Funding disparity is a long-standing worldwide topic that is influenced by a number of variables.
Experts point to gender prejudice as another impediment, rather than a lack of female-led businesses.
Despite financing delays, African health startups founded by women continue to thrive.
When Abimbola Adebakin founded MyMedicinesLab in 2017, her objective was to enable anybody in the country to purchase pharmaceuticals from their smartphone and have them delivered within hours. Daisy Isiaho, co-founder of Zuri Health, is striving to increase access to healthcare thousands of kilometers away in Kenya.
Kenya had just 14 physicians and 42 nurses per 100,000 people in 2016, significantly below the World Health Organization’s (WHO) recommendation of at least 22 doctors and 228 nurses per 100,000 people.
According to Isiaho, the staggering doctor-to-patient ratio, along with little disposable cash, has curtailed access to basic health care.
However, like in Adebakin’s case, potential investors’ concerns regarding product-market fit and sustainability began to fade as COVID-19 progressed. According to statistics from Briter Bridges, a London-based research and data analytics firm focused on neglected countries, Africa’s tech sector garnered $4.9 billion in total expected financing in 2021. Almost two-thirds of the capital went to fintech businesses, with health and biotech accounting for only 8%.
The report stated, “Overall investment in African health-tech ecosystems reached $392 million in 2021, representing an 81% increase over 2020. Despite this rise, investment for health-tech entrepreneurs accounts for less than 10% of total funding in the African tech ecosystem.
According to the analysis, “79 percent of all investment went to firms managed completely by males… In the previous 12 months, only female entrepreneurs raised just 9% of investment. At the confluence of race and gender, Black female entrepreneurs raised just 2% ($1.6m) of investment in the previous year and 9% ($21.6m) of total funding.”
According to industry insiders, this disparity is a long-standing worldwide phenomenon that is influenced by a number of variables. According to one element emphasized in the paper, procedures used to find investment possibilities are more geared toward men.
Businesses led by males are more likely to be recommended because investors frequently locate potential investees through recommendations from portfolio companies controlled by men.
Victoria Fabunmi, Investment Manager of Lagos-based Growth Capital Fund, said, “Experts also cite gender prejudice as a stumbling obstacle, rather than a lack of female-led firms. If you look into the data, you’d discover that female entrepreneurs are raising less overall. Even in terms of valuation, it pales in comparison to what male founders command. I won’t say that the quality of female founders accessible is low; I just believe that there are various cultural or environmental aspects people consider when looking at women or female-led businesses.”
According to Malyse Uwase, Senior Consultant East Africa at Salient Advisory and one of the report’s authors, the health tech industry is furthermore still in its infancy in comparison to the more glamorous fintech sector,
She said, “The fintech sector was the first to do well on the continent.”
According to Maya Horgan Famodu, founder of Lagos-based venture capital company Ingressive Capital, health-tech businesses often struggle to get into the IT market.

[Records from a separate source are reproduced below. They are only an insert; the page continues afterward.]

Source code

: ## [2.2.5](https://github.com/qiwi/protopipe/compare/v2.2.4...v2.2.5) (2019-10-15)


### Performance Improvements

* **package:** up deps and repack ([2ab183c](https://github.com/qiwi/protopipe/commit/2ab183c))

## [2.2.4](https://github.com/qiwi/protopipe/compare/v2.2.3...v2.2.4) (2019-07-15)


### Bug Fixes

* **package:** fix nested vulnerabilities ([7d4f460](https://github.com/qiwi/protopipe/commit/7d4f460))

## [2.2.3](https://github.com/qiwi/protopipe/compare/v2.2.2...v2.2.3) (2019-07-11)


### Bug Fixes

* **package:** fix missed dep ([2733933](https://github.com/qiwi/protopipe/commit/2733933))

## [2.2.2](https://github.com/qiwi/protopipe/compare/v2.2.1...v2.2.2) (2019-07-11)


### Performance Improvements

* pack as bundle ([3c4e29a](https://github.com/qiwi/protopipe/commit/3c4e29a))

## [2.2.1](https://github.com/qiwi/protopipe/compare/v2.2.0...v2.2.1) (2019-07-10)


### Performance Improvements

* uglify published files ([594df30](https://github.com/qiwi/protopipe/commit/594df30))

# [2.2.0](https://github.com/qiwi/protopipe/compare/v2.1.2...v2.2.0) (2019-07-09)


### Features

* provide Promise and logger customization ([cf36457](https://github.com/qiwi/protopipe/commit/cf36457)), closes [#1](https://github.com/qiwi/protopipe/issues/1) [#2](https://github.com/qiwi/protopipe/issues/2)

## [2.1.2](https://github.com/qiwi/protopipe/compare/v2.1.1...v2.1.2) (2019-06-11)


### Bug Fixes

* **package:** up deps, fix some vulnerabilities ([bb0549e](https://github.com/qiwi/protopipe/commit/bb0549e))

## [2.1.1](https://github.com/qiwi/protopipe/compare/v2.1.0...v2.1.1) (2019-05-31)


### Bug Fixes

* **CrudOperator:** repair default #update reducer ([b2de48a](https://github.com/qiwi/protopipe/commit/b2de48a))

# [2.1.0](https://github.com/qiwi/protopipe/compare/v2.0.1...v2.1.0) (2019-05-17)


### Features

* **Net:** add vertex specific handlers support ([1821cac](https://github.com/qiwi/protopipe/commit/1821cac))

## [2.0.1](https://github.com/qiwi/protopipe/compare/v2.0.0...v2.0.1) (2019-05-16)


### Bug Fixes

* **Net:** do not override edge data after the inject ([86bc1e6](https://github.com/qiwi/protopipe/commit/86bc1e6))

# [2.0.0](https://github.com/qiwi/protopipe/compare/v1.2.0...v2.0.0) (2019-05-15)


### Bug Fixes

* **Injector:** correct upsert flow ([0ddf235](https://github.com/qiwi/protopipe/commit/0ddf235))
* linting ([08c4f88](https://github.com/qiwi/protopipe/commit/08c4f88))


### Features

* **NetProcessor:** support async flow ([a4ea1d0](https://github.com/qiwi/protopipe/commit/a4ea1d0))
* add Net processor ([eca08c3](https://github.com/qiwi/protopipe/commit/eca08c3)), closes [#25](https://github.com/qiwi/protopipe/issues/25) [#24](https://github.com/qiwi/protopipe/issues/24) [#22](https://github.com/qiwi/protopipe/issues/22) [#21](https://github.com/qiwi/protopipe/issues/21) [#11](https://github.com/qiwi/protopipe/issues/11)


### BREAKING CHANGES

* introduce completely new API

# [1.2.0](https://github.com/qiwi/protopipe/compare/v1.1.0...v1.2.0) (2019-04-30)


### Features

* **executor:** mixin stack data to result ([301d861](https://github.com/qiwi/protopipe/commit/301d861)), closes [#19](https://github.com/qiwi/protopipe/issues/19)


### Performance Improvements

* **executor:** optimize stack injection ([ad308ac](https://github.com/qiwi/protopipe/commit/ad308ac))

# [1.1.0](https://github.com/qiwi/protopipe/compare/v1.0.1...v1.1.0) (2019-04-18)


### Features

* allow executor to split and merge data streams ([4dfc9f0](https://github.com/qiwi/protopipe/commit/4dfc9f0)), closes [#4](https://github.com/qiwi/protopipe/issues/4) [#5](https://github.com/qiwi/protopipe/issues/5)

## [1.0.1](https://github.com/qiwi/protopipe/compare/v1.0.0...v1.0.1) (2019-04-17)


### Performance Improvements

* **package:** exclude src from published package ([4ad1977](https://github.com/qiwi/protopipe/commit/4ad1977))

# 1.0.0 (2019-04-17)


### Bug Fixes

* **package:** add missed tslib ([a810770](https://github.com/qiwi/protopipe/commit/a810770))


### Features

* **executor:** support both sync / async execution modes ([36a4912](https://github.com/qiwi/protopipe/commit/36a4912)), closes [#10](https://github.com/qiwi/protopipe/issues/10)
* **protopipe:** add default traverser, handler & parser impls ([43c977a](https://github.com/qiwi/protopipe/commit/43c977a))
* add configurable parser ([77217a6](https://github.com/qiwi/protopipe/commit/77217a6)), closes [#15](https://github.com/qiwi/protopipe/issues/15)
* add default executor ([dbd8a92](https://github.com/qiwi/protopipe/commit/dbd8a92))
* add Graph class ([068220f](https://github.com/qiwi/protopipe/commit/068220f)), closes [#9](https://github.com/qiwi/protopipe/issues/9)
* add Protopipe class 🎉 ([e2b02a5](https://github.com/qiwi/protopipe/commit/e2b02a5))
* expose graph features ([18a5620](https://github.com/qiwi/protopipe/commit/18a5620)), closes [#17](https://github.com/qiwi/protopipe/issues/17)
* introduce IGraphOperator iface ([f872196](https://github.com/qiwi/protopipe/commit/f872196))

Despite this, female entrepreneurs say they are overcoming obstacles one day at a time and investigating solutions to disrupt restrictive structures and remove misguided gender stereotypes.
Adebakin remarked, “Healthtech alone has not acquired the type of scale that I believe investors need. To reach profitability, we need massive adoption, hundreds of thousands to millions of people. But in healthtech, we don’t have that yet, neither in telemedicine or online pharmacy. When quantities become more appealing, investors become interested. Some industry players feel that in order to close the financial gap, women-led enterprises should be given a purposeful opportunity to catch up, including access to female-focused accelerator programs, health-related initiatives, training, and mentorship. This year, I’ve seen a lot of decks from women who are creating items for women and mothers.

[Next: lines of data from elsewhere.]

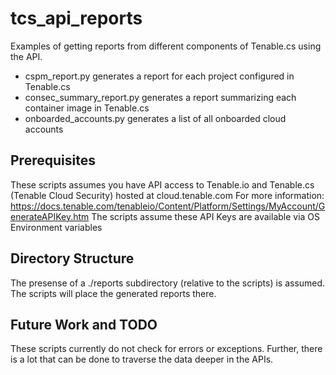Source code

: # tcs_api_reports
Examples of getting reports from different components of Tenable.cs using the API. 

* cspm_report.py generates a report for each project configured in Tenable.cs
* consec_summary_report.py generates a report summarizing each container image in Tenable.cs
* onboarded_accounts.py generates a list of all onboarded cloud accounts

## Prerequisites

These scripts assumes you have API access to Tenable.io and Tenable.cs (Tenable Cloud Security) hosted at cloud.tenable.com
For more information: https://docs.tenable.com/tenableio/Content/Platform/Settings/MyAccount/GenerateAPIKey.htm
The scripts assume these API Keys are available via OS Environment variables

## Directory Structure

The presense of a ./reports subdirectory (relative to the scripts) is assumed. The scripts will place the generated reports there.

## Future Work and TODO

These scripts currently do not check for errors or exceptions. Further, there is a lot that can be done to traverse the data deeper in the APIs.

Uwase says female health-tech inventors are critical value drivers in the health-tech ecosystem and should not be given less financial priority. Uwase adds that this is due to “Many of these advances, such as telemedicine and digital therapy, are perfectly aimed at women owing to their traditional responsibility of caring for their families or elderly parents.
For years, discussions about increasing funding for startups owned by women and other minority groups have been commonplace at tech forums, but female entrepreneurs now say they want to see more action than just talk.
Adeola Alli, creator of OneHealth Nigeria, an online pharmacy and healthcare platform, said, “We normally preach an inclusive process, but when we delve deeper, it’s still 90% male founder-dominated. Women must be intentionally brought to the table by society… For actual parity, or at the very least money significantly weighted in favor of women, we need more women-specific financing.”